Please repeat exactly the lines from the one containing "9. What is the state of the pod mosquito now?" through the last line of the records, both included, and nothing else, leaving out any pictures.
Data extract: Begin
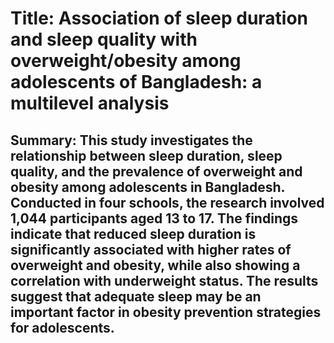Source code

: # Title: Association of sleep duration and sleep quality with overweight/obesity among adolescents of Bangladesh: a multilevel analysis

## Summary: This study investigates the relationship between sleep duration, sleep quality, and the prevalence of overweight and obesity among adolescents in Bangladesh. Conducted in four schools, the research involved 1,044 participants aged 13 to 17. The findings indicate that reduced sleep duration is significantly associated with higher rates of overweight and obesity, while also showing a correlation with underweight status. The results suggest that adequate sleep may be an important factor in obesity prevention strategies for adolescents.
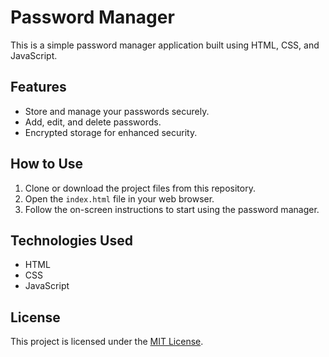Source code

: # Password Manager

This is a simple password manager application built using HTML, CSS, and JavaScript.

## Features

- Store and manage your passwords securely.
- Add, edit, and delete passwords.
- Encrypted storage for enhanced security.

## How to Use

1. Clone or download the project files from this repository.
2. Open the `index.html` file in your web browser.
3. Follow the on-screen instructions to start using the password manager.

## Technologies Used

- HTML
- CSS
- JavaScript



## License

This project is licensed under the [MIT License](LICENSE).
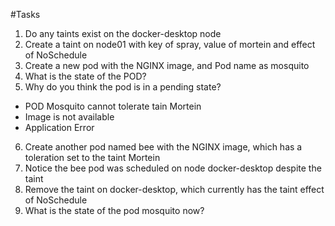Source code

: #Tasks

1. Do any taints exist on the docker-desktop node
2. Create a taint on node01 with key of spray, value of mortein and effect of NoSchedule
3. Create a new pod with the NGINX image, and Pod name as mosquito
4. What is the state of the POD?
5. Why do you think the pod is in a pending state?
* POD Mosquito cannot tolerate tain Mortein
* Image is not available
* Application Error
6. Create another pod named bee with the NGINX image, which has a toleration set to the taint Mortein
7. Notice the bee pod was scheduled on node docker-desktop despite the taint
8. Remove the taint on docker-desktop, which currently has the taint effect of NoSchedule
9. What is the state of the pod mosquito now?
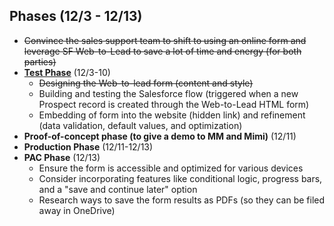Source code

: ## Phases (12/3 - 12/13)
- ~~Convince the sales support team to shift to using an online form and leverage SF Web-to-Lead to save a lot of time and energy (for both parties)~~
- [**Test Phase**](https://github.com/jerrytigerxu/AVT-SOSO/blob/main/CIF-Automation/Test-Phase.md) (12/3-10)
  - ~~Designing the Web-to-lead form (content and style)~~
  - Building and testing the Salesforce flow (triggered when a new Prospect record is created through the Web-to-Lead HTML form)
  - Embedding of form into the website (hidden link) and refinement (data validation, default values, and optimization)
- **Proof-of-concept phase (to give a demo to MM and Mimi)** (12/11)
- **Production Phase** (12/11-12/13)
- **PAC Phase** (12/13)
  - Ensure the form is accessible and optimized for various devices
  - Consider incorporating features like conditional logic, progress bars, and a "save and continue later" option
  - Research ways to save the form results as PDFs (so they can be filed away in OneDrive)
    

    


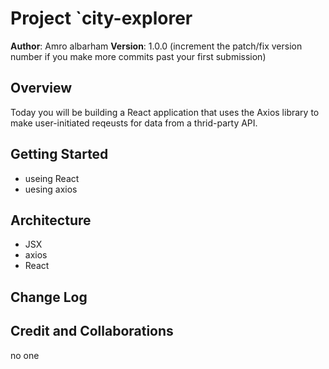 # Project `city-explorer

**Author**: Amro albarham
**Version**: 1.0.0 (increment the patch/fix version number if you make more commits past your first submission)

## Overview
Today you will be building a React application that uses the Axios library to make user-initiated reqeusts for data from a thrid-party API.

## Getting Started
- useing React
- uesing axios


## Architecture
- JSX
- axios
- React 

## Change Log
<!-- Use this area to document the iterative changes made to your application as each feature is successfully implemented. Use time stamps. Here's an example:

01-01-2001 4:59pm - Application now has a fully-functional express server, with a GET route for the location resource... -->

## Credit and Collaborations
no one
Data extract: End
- Reply:
9. What is the state of the pod mosquito now?
Source code

: ## Phases (12/3 - 12/13)
- ~~Convince the sales support team to shift to using an online form and leverage SF Web-to-Lead to save a lot of time and energy (for both parties)~~
- [**Test Phase**](https://github.com/jerrytigerxu/AVT-SOSO/blob/main/CIF-Automation/Test-Phase.md) (12/3-10)
  - ~~Designing the Web-to-lead form (content and style)~~
  - Building and testing the Salesforce flow (triggered when a new Prospect record is created through the Web-to-Lead HTML form)
  - Embedding of form into the website (hidden link) and refinement (data validation, default values, and optimization)
- **Proof-of-concept phase (to give a demo to MM and Mimi)** (12/11)
- **Production Phase** (12/11-12/13)
- **PAC Phase** (12/13)
  - Ensure the form is accessible and optimized for various devices
  - Consider incorporating features like conditional logic, progress bars, and a "save and continue later" option
  - Research ways to save the form results as PDFs (so they can be filed away in OneDrive)
    

    


 # Project `city-explorer

**Author**: Amro albarham
**Version**: 1.0.0 (increment the patch/fix version number if you make more commits past your first submission)

## Overview
Today you will be building a React application that uses the Axios library to make user-initiated reqeusts for data from a thrid-party API.

## Getting Started
- useing React
- uesing axios


## Architecture
- JSX
- axios
- React 

## Change Log
<!-- Use this area to document the iterative changes made to your application as each feature is successfully implemented. Use time stamps. Here's an example:

01-01-2001 4:59pm - Application now has a fully-functional express server, with a GET route for the location resource... -->

## Credit and Collaborations
no one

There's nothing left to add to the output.